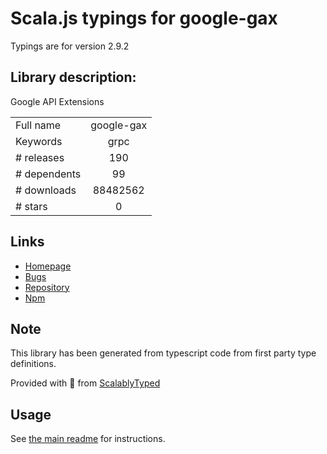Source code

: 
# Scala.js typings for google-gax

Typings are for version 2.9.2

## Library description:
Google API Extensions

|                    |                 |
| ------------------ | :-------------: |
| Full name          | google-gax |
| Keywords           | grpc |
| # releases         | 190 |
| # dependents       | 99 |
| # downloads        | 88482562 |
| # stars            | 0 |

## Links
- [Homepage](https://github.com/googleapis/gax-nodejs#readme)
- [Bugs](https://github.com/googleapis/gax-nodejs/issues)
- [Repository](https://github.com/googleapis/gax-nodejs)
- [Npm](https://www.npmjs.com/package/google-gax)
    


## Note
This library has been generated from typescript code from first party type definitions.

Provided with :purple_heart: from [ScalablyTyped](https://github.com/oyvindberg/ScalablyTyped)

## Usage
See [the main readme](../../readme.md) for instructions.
------------
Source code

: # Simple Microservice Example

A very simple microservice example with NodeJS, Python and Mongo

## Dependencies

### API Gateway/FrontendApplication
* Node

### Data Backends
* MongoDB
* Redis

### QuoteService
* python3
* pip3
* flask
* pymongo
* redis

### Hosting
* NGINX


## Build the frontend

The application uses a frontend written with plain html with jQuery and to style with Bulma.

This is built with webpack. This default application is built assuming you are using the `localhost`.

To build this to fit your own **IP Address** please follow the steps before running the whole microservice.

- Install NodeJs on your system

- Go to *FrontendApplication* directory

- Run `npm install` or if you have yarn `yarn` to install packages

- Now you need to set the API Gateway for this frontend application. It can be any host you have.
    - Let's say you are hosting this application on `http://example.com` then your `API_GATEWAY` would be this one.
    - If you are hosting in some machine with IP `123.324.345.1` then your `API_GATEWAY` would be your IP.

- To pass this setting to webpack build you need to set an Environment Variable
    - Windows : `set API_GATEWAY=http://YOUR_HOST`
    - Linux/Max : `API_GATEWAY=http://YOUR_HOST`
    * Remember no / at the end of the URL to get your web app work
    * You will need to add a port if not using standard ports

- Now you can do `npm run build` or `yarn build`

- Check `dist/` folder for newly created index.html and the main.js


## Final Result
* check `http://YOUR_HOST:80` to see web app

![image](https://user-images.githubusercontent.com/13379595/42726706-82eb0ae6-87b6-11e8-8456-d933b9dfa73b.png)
------------
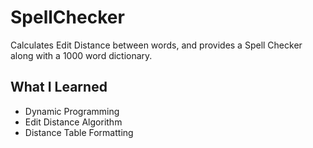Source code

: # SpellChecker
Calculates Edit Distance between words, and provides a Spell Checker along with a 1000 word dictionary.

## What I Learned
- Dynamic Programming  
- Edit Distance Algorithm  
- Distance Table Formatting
------------
**TASK INSTRUCTIONS**
Whenever a line of the data holds the string "Edit", pick that line out.

**SOLUTION FOR THIS TASK**
Calculates Edit Distance between words, and provides a Spell Checker along with a 1000 word dictionary.
- Edit Distance Algorithm  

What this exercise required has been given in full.